You'll find the calibration options in the Tablet PC Settings dialog box. On the Display tab, tap Calibrate. If your PC supports both pen and touch input, you'll need to calibrate each input mode separately.

The calibration process displays a series of between 4 and 16 on-screen targets in the form of crosshairs; tap the center of each target in turn, and then save the calibration data when prompted. Calibration has to be performed separately for both Landscape and Portrait orientations, and if you use the screen upside-down in either orientation (denoted as Secondary Portrait and Secondary Landscape), you have to run through the calibration procedure for those orientations as well.

2. Changing Orientation

Tablet PCs are designed so that you can change the screen orientation from landscape to portrait (and back to landscape) without rebooting.
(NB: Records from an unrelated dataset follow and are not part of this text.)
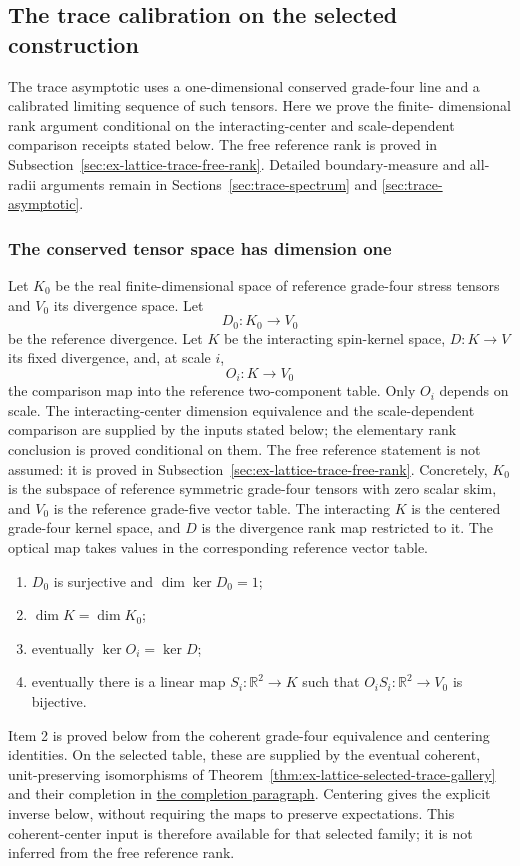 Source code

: \subsection{The trace calibration on the selected construction}
\label{sec:ex-lattice-trace-producer}

The trace asymptotic uses a one-dimensional conserved grade-four line and a
calibrated limiting sequence of such tensors. Here we prove the finite-
dimensional rank argument conditional on the interacting-center and
scale-dependent comparison receipts stated below. The free reference rank is
proved in Subsection~\ref{sec:ex-lattice-trace-free-rank}. Detailed
boundary-measure and all-radii arguments remain in Sections~\ref{sec:trace-spectrum}
and \ref{sec:trace-asymptotic}.

\subsubsection{The conserved tensor space has dimension one}

Let $K_0$ be the real finite-dimensional space of reference grade-four
stress tensors and $V_0$ its divergence space. Let
\[
 D_0:K_0\longrightarrow V_0
\]
be the reference divergence. Let $K$ be the interacting spin-kernel space,
$D:K\to V$ its fixed divergence, and, at scale $i$,
\[
 O_i:K\longrightarrow V_0
\]
the comparison map into the reference two-component table. Only $O_i$ depends on scale. The interacting-center dimension
equivalence and the scale-dependent comparison are supplied by the inputs stated
below; the elementary rank conclusion is proved conditional on them. The
free reference statement is not assumed: it is proved in
Subsection~\ref{sec:ex-lattice-trace-free-rank}.
Concretely, $K_0$ is the subspace of reference symmetric grade-four
tensors with zero scalar skim, and $V_0$ is the reference grade-five
vector table. The interacting $K$ is the centered grade-four kernel space,
and $D$ is the divergence rank map restricted to it. The optical map takes
values in the corresponding reference vector table.
\begin{enumerate}
\item $D_0$ is surjective and $\dim\ker D_0=1$;
\item $\dim K=\dim K_0$;
\item eventually $\ker O_i=\ker D$;
\item eventually there is a linear map $S_i:\mathbb R^2\to K$ such
      that $O_iS_i:\mathbb R^2\to V_0$ is bijective.
\end{enumerate}
Item 2 is proved below from the coherent grade-four equivalence and
centering identities. On the selected table, these are supplied by the eventual coherent,
unit-preserving isomorphisms of
Theorem~\ref{thm:ex-lattice-selected-trace-gallery} and their completion
in \hyperref[par:ex-trace-completed-uniform-tests]{the completion paragraph}.
Centering gives the explicit inverse below, without requiring the maps
to preserve expectations. This coherent-center input is therefore
available for that selected family; it is not inferred from the free
reference rank.


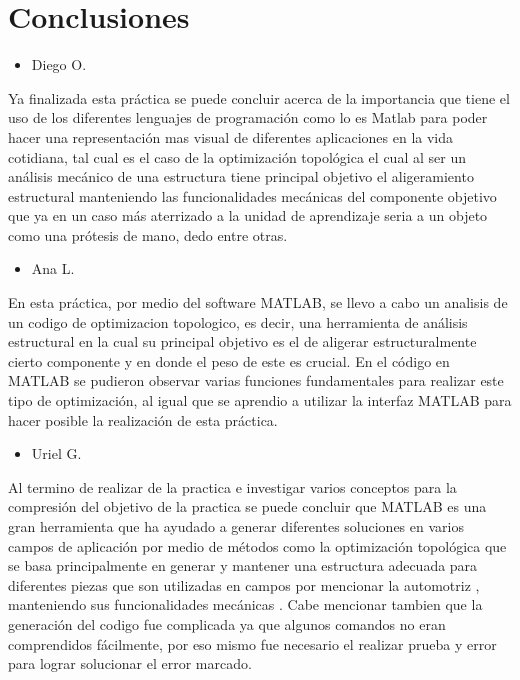 \documentclass{article}
\begin{document}
\clearpage
\section{Conclusiones}
\begin{itemize}
    \item Diego O.
\end{itemize}
Ya finalizada esta práctica se puede concluir  acerca de la importancia que tiene el uso de los diferentes lenguajes de programación como lo es Matlab para poder hacer una representación mas visual de diferentes aplicaciones en la vida cotidiana, tal cual es el caso de la optimización topológica el cual al ser un análisis mecánico de una estructura tiene principal objetivo el aligeramiento estructural manteniendo las funcionalidades mecánicas del componente objetivo que ya en un caso más aterrizado a la unidad de aprendizaje seria a un objeto como una prótesis de mano, dedo entre otras.

\begin{itemize}
    \item Ana L.
\end{itemize}
En esta práctica, por medio del software MATLAB, se llevo a cabo un analisis de un codigo de optimizacion topologico, es decir, una herramienta de análisis estructural en la cual su principal objetivo es el de aligerar estructuralmente cierto componente y en donde el peso de este es crucial. En el código en MATLAB se pudieron observar varias funciones fundamentales para realizar este tipo de optimización, al igual que se aprendio a utilizar la interfaz MATLAB para hacer posible la realización de esta práctica.

\begin{itemize}
    \item Uriel G.
\end{itemize}
Al termino de realizar de la practica e investigar varios conceptos para la compresión del objetivo de la practica se puede concluir que MATLAB es una gran herramienta que ha ayudado a generar diferentes soluciones en varios campos de aplicación por medio de métodos como la optimización topológica que se basa principalmente en generar y mantener una estructura adecuada para diferentes piezas que son utilizadas en campos por mencionar la automotriz , manteniendo sus funcionalidades mecánicas . Cabe mencionar tambien que la generación del codigo fue complicada ya que algunos comandos no eran comprendidos fácilmente, por eso mismo fue necesario el realizar prueba y error para lograr solucionar el error marcado.
\end{document}
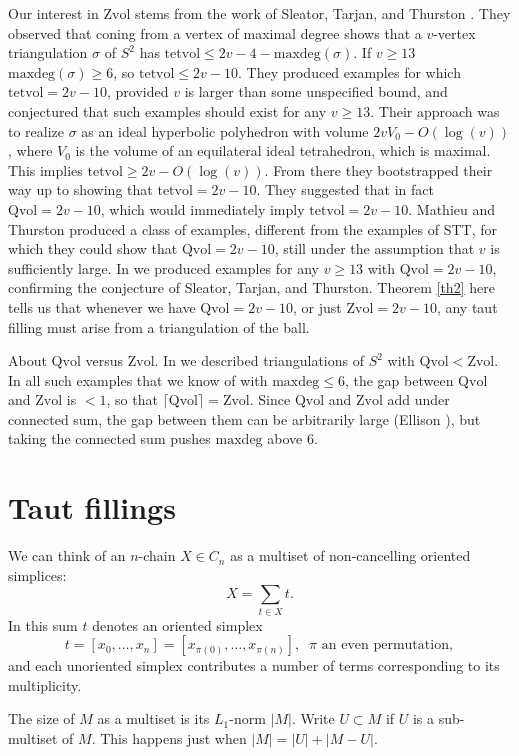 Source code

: \documentclass[12pt]{article}
\newcommand{\kw}{\mathrm}
\newcommand{\maxdeg}{\kw{maxdeg}}
\newcommand{\Zvol}{\kw{Zvol}}
\newcommand{\Qvol}{\kw{Qvol}}
\newcommand{\tetvol}{\kw{tetvol}}
\begin{document}
Our interest in $\Zvol$ stems from the work
of Sleator, Tarjan, and Thurston
\cite{stt:jams}.
They observed that coning from a vertex of maximal degree
shows that a $v$-vertex
triangulation $\sigma$
of $S^2$ has $\tetvol \leq 2v-4-\maxdeg(\sigma)$.
If $v\geq13$ $\maxdeg(\sigma) \geq 6$, so $\tetvol \leq 2v-10$.
They
produced examples for which $\tetvol = 2v-10$, provided
$v$ is larger than some unspecified bound,
and conjectured that such examples should exist for any $v \geq 13$.
Their approach was to 
realize $\sigma$ as an ideal hyperbolic polyhedron
with volume $2v V_0-O(\log(v))$,
where $V_0$ is the volume of an
equilateral ideal tetrahedron,
which is maximal.
This implies $\tetvol \geq 2v-O(\log(v))$.
From there they bootstrapped their way up to showing
that $\tetvol=2v-10$.
They suggested
\cite[p. 697]{stt:jams}
that in fact $\Qvol= 2v-10$,
which would immediately imply $\tetvol=2v-10$.
Mathieu and Thurston \cite{mt}
produced a class of examples,
different from the examples of STT,
for which they could show that $\Qvol = 2v-10$,
still under the assumption that $v$
is sufficiently large.
In \cite{dew:filling} we produced examples for any $v \geq 13$ with
$\Qvol=2v-10$, confirming the conjecture of Sleator, Tarjan, and Thurston.
Theorem \ref{th2} here
tells us that whenever we have $\Qvol=2v-10$,
or just $\Zvol=2v-10$, any taut filling
must arise from a triangulation of the ball.

About $\Qvol$ versus $\Zvol$.
In \cite{dew:filling}
we described triangulations of $S^2$ with $\Qvol < \Zvol$.
In all such examples that we know of
with $\maxdeg \leq 6$, the gap between $\Qvol$ and $\Zvol$ is $<1$,
so that
$\lceil \Qvol \rceil = \Zvol$.
Since $\Qvol$ and $\Zvol$
add under connected sum,
the gap between them can be arbitrarily
large
(Ellison \cite{ellison:gap}),
but taking the connected sum pushes $\maxdeg$ above $6$.



\section{Taut fillings}

We can think of an $n$-chain $X \in C_n$ as a multiset of
non-cancelling oriented simplices:
\[
X = \sum_{t \in X} t
.
\]
In this sum $t$ denotes an oriented simplex
\[
t=[x_0,\ldots,x_n]
= [x_{\pi(0)},\ldots,x_{\pi(n)}]
,\;\;\mbox{$\pi$ an even permutation}
,
\]
and each unoriented simplex contributes a number of terms corresponding
to its multiplicity.

The size of $M$ as a multiset is its $L_1$-norm $|M|$.
Write $U \subset M$
if $U$ is a sub-multiset of $M$.
This happens just when
$|M| = |U| + |M-U|$.
\end{document}
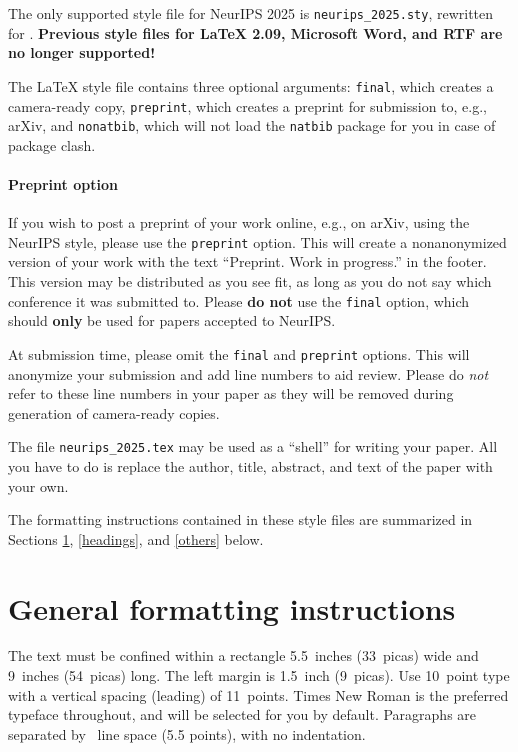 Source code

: \documentclass{article}
\begin{document}
The only supported style file for NeurIPS 2025 is \verb+neurips_2025.sty+,
rewritten for \LaTeXe{}.  \textbf{Previous style files for \LaTeX{} 2.09,
  Microsoft Word, and RTF are no longer supported!}


The \LaTeX{} style file contains three optional arguments: \verb+final+, which
creates a camera-ready copy, \verb+preprint+, which creates a preprint for
submission to, e.g., arXiv, and \verb+nonatbib+, which will not load the
\verb+natbib+ package for you in case of package clash.


\paragraph{Preprint option}
If you wish to post a preprint of your work online, e.g., on arXiv, using the
NeurIPS style, please use the \verb+preprint+ option. This will create a
nonanonymized version of your work with the text ``Preprint. Work in progress.''
in the footer. This version may be distributed as you see fit, as long as you do not say which conference it was submitted to. Please \textbf{do
  not} use the \verb+final+ option, which should \textbf{only} be used for
papers accepted to NeurIPS.


At submission time, please omit the \verb+final+ and \verb+preprint+
options. This will anonymize your submission and add line numbers to aid
review. Please do \emph{not} refer to these line numbers in your paper as they
will be removed during generation of camera-ready copies.


The file \verb+neurips_2025.tex+ may be used as a ``shell'' for writing your
paper. All you have to do is replace the author, title, abstract, and text of
the paper with your own.


The formatting instructions contained in these style files are summarized in
Sections \ref{gen_inst}, \ref{headings}, and \ref{others} below.


\section{General formatting instructions}
\label{gen_inst}


The text must be confined within a rectangle 5.5~inches (33~picas) wide and
9~inches (54~picas) long. The left margin is 1.5~inch (9~picas).  Use 10~point
type with a vertical spacing (leading) of 11~points.  Times New Roman is the
preferred typeface throughout, and will be selected for you by default.
Paragraphs are separated by ~line space (5.5 points), with no
indentation.
\end{document}
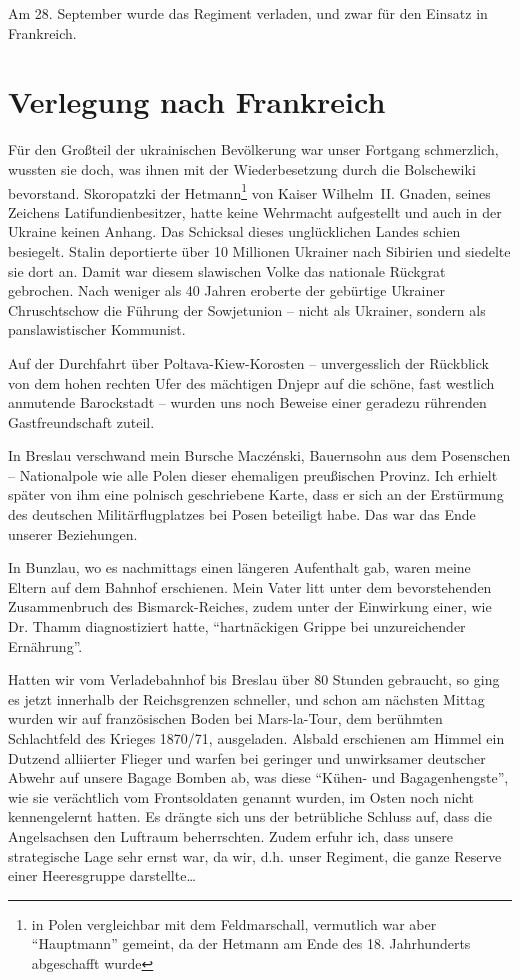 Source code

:\documentclass[a5paper,pagesize,10pt,twoside=true]{scrbook}
\begin{document}
Am 28. September wurde das Regiment verladen, und zwar für den Einsatz in Frankreich.

\section{Verlegung nach Frankreich}
Für den Großteil der ukrainischen Bevölkerung war unser Fortgang schmerzlich, wussten sie doch, was ihnen mit der Wiederbesetzung durch die Bolschewiki bevorstand. Skoropatzki der Hetmann\footnote{in Polen vergleichbar mit dem Feldmarschall, vermutlich war aber \enquote{Hauptmann} gemeint, da der Hetmann am Ende des 18. Jahrhunderts abgeschafft wurde} von Kaiser Wilhelm~II. Gnaden, seines Zeichens Latifundienbesitzer, hatte keine Wehrmacht aufgestellt und auch in der Ukraine keinen Anhang. Das Schicksal dieses unglücklichen Landes schien besiegelt. Stalin deportierte über 10 Millionen Ukrainer nach Sibirien und siedelte sie dort an. Damit war diesem slawischen Volke das nationale Rückgrat gebrochen. Nach weniger als 40 Jahren eroberte der gebürtige Ukrainer Chruschtschow die Führung der Sowjetunion -- nicht als Ukrainer, sondern als panslawistischer Kommunist.

Auf der Durchfahrt über Poltava-Kiew-Korosten -- unvergesslich der Rückblick von dem hohen rechten Ufer des mächtigen Dnjepr auf die schöne, fast westlich anmutende Barockstadt -- wurden uns noch Beweise einer geradezu rührenden Gastfreundschaft zuteil.

In Breslau verschwand mein Bursche Maczénski, Bauernsohn aus dem Posenschen -- Nationalpole wie alle Polen dieser ehemaligen preußischen Provinz. Ich erhielt später von ihm eine polnisch geschriebene Karte, dass er sich an der Erstürmung des deutschen Militärflugplatzes bei Posen beteiligt habe. Das war das Ende unserer Beziehungen.

In Bunzlau, wo es nachmittags einen längeren Aufenthalt gab, waren meine Eltern auf dem Bahnhof erschienen. Mein Vater litt unter dem bevorstehenden Zusammenbruch des Bismarck-Reiches, zudem unter der Einwirkung einer, wie Dr. Thamm diagnostiziert hatte, \enquote{hartnäckigen Grippe bei unzureichender Ernährung}.

Hatten wir vom Verladebahnhof bis Breslau über 80 Stunden gebraucht, so ging es jetzt innerhalb der Reichsgrenzen schneller, und schon am nächsten Mittag wurden wir auf französischen Boden bei Mars-la-Tour, dem berühmten Schlachtfeld des Krieges 1870/71, ausgeladen. Alsbald erschienen am Himmel ein Dutzend alliierter Flieger und warfen bei geringer und unwirksamer deutscher Abwehr auf unsere Bagage Bomben ab, was diese \enquote{Kühen- und Bagagenhengste}, wie sie verächtlich vom Frontsoldaten genannt wurden, im Osten noch nicht kennengelernt hatten. Es drängte sich uns der betrübliche Schluss auf, dass die Angelsachsen den Luftraum beherrschten. Zudem erfuhr ich, dass unsere strategische Lage sehr ernst war, da wir, d.h. unser Regiment, die ganze Reserve einer Heeresgruppe darstellte\dots
\end{document}

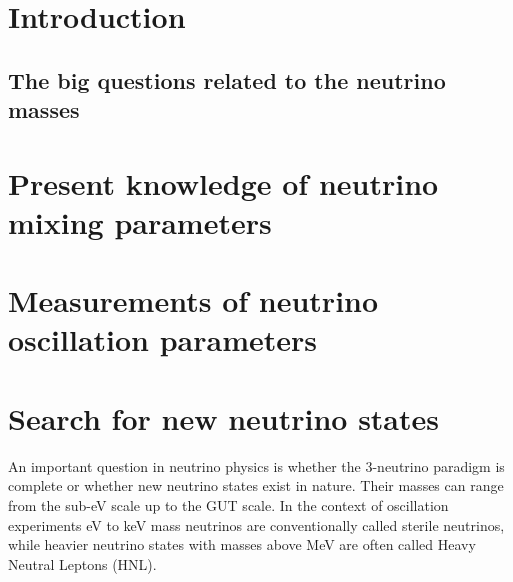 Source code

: \documentclass[../report.tex]{subfiles}
\providecommand{\main}{..}
\begin{document}
\linenumbers
\section{Introduction}




\subsection{The big questions related to the neutrino masses }



\section{Present knowledge of neutrino mixing parameters}



\section{Measurements of neutrino oscillation parameters}



\section{Search for new neutrino states}

An important question in neutrino physics is whether the 3-neutrino paradigm is complete or whether new neutrino states exist in nature. Their masses can range from the sub-eV scale up to the GUT scale. In the context of oscillation experiments eV to keV mass neutrinos are conventionally called sterile neutrinos, while heavier neutrino states with masses above MeV are often called Heavy Neutral Leptons (HNL).
\end{document}
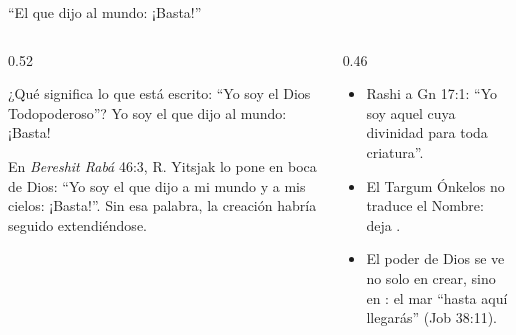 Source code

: \begin{frame}{``El que dijo al mundo: ¡Basta!''}
\begin{columns}[t,onlytextwidth]
\begin{column}{0.52\textwidth}
\begin{cita}[colback=dorado!10!papiro,colframe=dorado!80!azul]¿Qué significa lo que está escrito: ``Yo soy el Dios Todopoderoso''? Yo soy el que dijo al mundo: ¡Basta!\end{cita}
\begin{center}\scriptsize{}\end{center}
\scriptsize En \emph{Bereshit Rabá} 46:3, R. Yitsjak lo pone en boca de Dios: ``Yo soy el que dijo a mi mundo y a mis cielos: ¡Basta!''. Sin esa palabra, la creación habría seguido extendiéndose.
\end{column}
\begin{column}{0.46\textwidth}\small
\begin{itemize}
\item Rashi a Gn 17:1: ``Yo soy aquel cuya divinidad  para toda criatura''.
\item El Targum Ónkelos no traduce el Nombre: deja .
\item El poder de Dios se ve no solo en crear, sino en : el mar ``hasta aquí llegarás'' (Job 38:11).
\end{itemize}
\end{column}
\end{columns}
\end{frame}

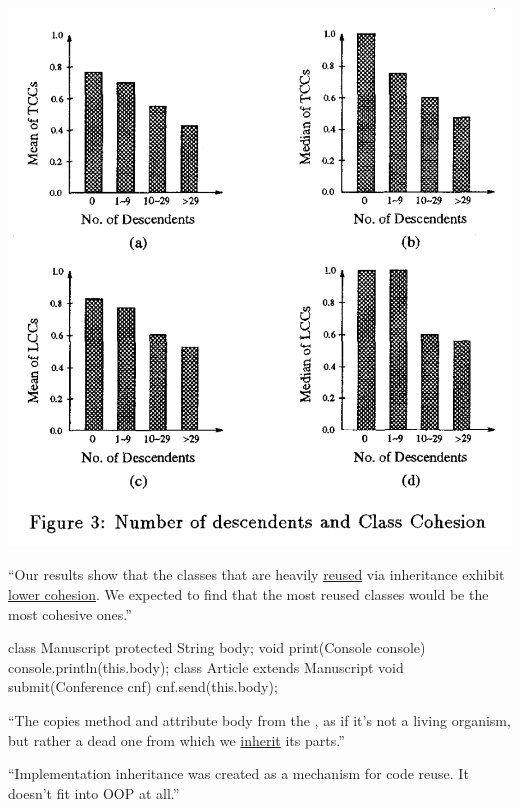 \documentclass{article}
\begin{document}
\begin{multicols}{2}
\includegraphics[width=.9\columnwidth]{graphs.png}
\par\columnbreak\par
``Our results show that the classes that are heavily \ul{reused} via inheritance exhibit \ul{lower cohesion}. We expected to find that the most reused classes would be the most cohesive ones.''\par
{}
\end{multicols}
\plush{}

\begin{multicols}{2}
{\small\begin{ffcode}
class Manuscript {
  protected String body;
  void print(Console console) {
    console.println(this.body);
  }
}
class Article
  extends Manuscript {
  void submit(Conference cnf) {
    cnf.send(this.body);
  }
}
\end{ffcode}
}
\par\columnbreak\par
\begin{spacing}{0.9}
``The  copies method  and attribute body from the , as if it’s not a living organism, but rather a dead one from which we \ul{inherit} its parts.''\par
``Implementation inheritance was created as a mechanism for code reuse. It doesn't fit into OOP at all.''\par
{}
\end{spacing}
\end{multicols}
\plush{}
\end{document}

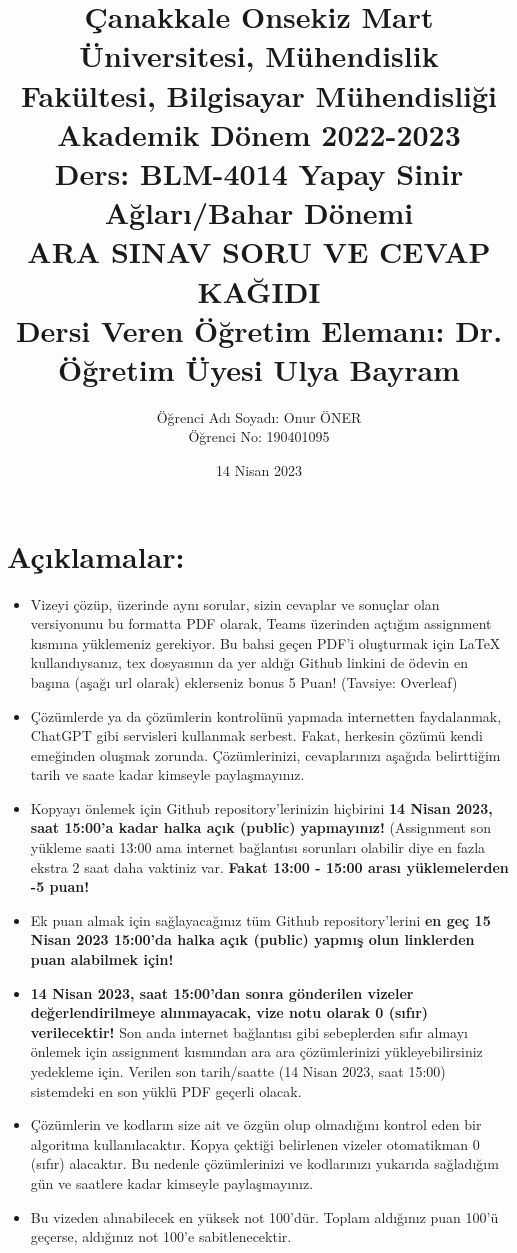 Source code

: \documentclass[11pt]{article}
\title{Çanakkale Onsekiz Mart Üniversitesi, Mühendislik Fakültesi, Bilgisayar Mühendisliği Akademik Dönem 2022-2023\\
Ders: BLM-4014 Yapay Sinir Ağları/Bahar Dönemi\\ 
ARA SINAV SORU VE CEVAP KAĞIDI\\
Dersi Veren Öğretim Elemanı: Dr. Öğretim Üyesi Ulya Bayram}
\author{%
\begin{minipage}{\textwidth}
\raggedright
Öğrenci Adı Soyadı: Onur ÖNER\\ %
Öğrenci No: 190401095
\end{minipage}%
}
\date{14 Nisan 2023}
\begin{document}
\maketitle

\vspace{-.5in}
\section*{Açıklamalar:}
\begin{itemize}
    \item Vizeyi çözüp, üzerinde aynı sorular, sizin cevaplar ve sonuçlar olan versiyonunu bu formatta PDF olarak, Teams üzerinden açtığım assignment kısmına yüklemeniz gerekiyor. Bu bahsi geçen PDF'i oluşturmak için LaTeX kullandıysanız, tex dosyasının da yer aldığı Github linkini de ödevin en başına (aşağı url olarak) eklerseniz bonus 5 Puan! (Tavsiye: Overleaf)
    \item Çözümlerde ya da çözümlerin kontrolünü yapmada internetten faydalanmak, ChatGPT gibi servisleri kullanmak serbest. Fakat, herkesin çözümü kendi emeğinden oluşmak zorunda. Çözümlerinizi, cevaplarınızı aşağıda belirttiğim tarih ve saate kadar kimseyle paylaşmayınız. 
    \item Kopyayı önlemek için Github repository'lerinizin hiçbirini \textbf{14 Nisan 2023, saat 15:00'a kadar halka açık (public) yapmayınız!} (Assignment son yükleme saati 13:00 ama internet bağlantısı sorunları olabilir diye en fazla ekstra 2 saat daha vaktiniz var. \textbf{Fakat 13:00 - 15:00 arası yüklemelerden -5 puan!}
    \item Ek puan almak için sağlayacağınız tüm Github repository'lerini \textbf{en geç 15 Nisan 2023 15:00'da halka açık (public) yapmış olun linklerden puan alabilmek için!}
    \item \textbf{14 Nisan 2023, saat 15:00'dan sonra gönderilen vizeler değerlendirilmeye alınmayacak, vize notu olarak 0 (sıfır) verilecektir!} Son anda internet bağlantısı gibi sebeplerden sıfır almayı önlemek için assignment kısmından ara ara çözümlerinizi yükleyebilirsiniz yedekleme için. Verilen son tarih/saatte (14 Nisan 2023, saat 15:00) sistemdeki en son yüklü PDF geçerli olacak.
    \item Çözümlerin ve kodların size ait ve özgün olup olmadığını kontrol eden bir algoritma kullanılacaktır. Kopya çektiği belirlenen vizeler otomatikman 0 (sıfır) alacaktır. Bu nedenle çözümlerinizi ve kodlarınızı yukarıda sağladığım gün ve saatlere kadar kimseyle paylaşmayınız.
    \item Bu vizeden alınabilecek en yüksek not 100'dür. Toplam aldığınız puan 100'ü geçerse, aldığınız not 100'e sabitlenecektir.

\end{itemize}
\end{document}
This versatility is especially important in convertible Tablet PCs, where you might work in landscape orientation for part of your day, using the keyboard and built-in pointing device to create and edit a spreadsheet, and then switch into portrait mode to take handwritten notes at a meeting. Most convertible PCs change screen orientation automatically when you pivot the screen on its hinge; to change orientation manually, right-click the desktop and select Screen Resolution from the shortcut menu, make a selection from the drop-down Orientation list, and then click or tap Apply or OK.

This change in orientation happens almost instantaneously.

If opening this dialog box seems like a cumbersome way to change orientation, you're right. It's much easier to use the Screen Orientation options in Windows Mobility Center (Windows logo key+X). To change the predetermined sequence of orientations, click the Display tab of the Tablet PC Settings dialog box, and then tap or click Go To Orientation. This option allows you to enter up to four orientations in the numbered boxes, as shown in Figure 3. (If you want to cycle between two orientations, set options 3 and 4 to None). Windows switches to the next item in this sequence each time you tap the Rotate Screen button in Windows Mobility Center. If you have a hardware button that is dedicated to this function, it respects your settings here as well.

Figure 3. The order you assign in this dialog box determines how the screen responds when you tap the Rotate Screen button.

3. Redefining Tablet PC Buttons

Tablet buttons allow access to some common functions when a keyboard is unavailable. Typically, these buttons are built into the computer's case, in the bezel alongside the display, within easy reach of your hands when using the computer as a tablet. It's common to find a Security button, for example, which has the same effect when pressed as does the Ctrl+Alt+Delete combination on a conventional keyboard.

Each Tablet PC design is different, but many hardware designers include buttons that you can customize to perform any of a long list of actions, including standard keyboard commands (Down Arrow, Up Arrow, and Enter, for example) or running an application. To customize them, open the Tablet PC Settings dialog box from Control Panel and tap the Buttons tab. Figure 4 shows the available settings for a Dell Latitude XT Tablet PC with six customizable buttons.

Figure 4. If your Tablet PC includes support for customizable hardware buttons, this tab will be visible. The images shown here are specific to this model.

By default, the tablet buttons perform the same actions for all screen orientations; however, you can assign different actions to the buttons for different orientations. Using the buttons for actions associated with the keyboard is most helpful when you're using the tablet with pen input only. When browsing the web, for instance, you might find it helpful to redefine the Up Arrow and Down Arrow buttons so that they emulate the Mouse Wheel Up and Mouse Wheel Down actions instead. Having quick access to these actions is not nearly as helpful on a convertible Tablet PC when the full keyboard is available, nor is it necessary if touch input is available. For that configuration, consider defining the tablet buttons to launch applications you use frequently.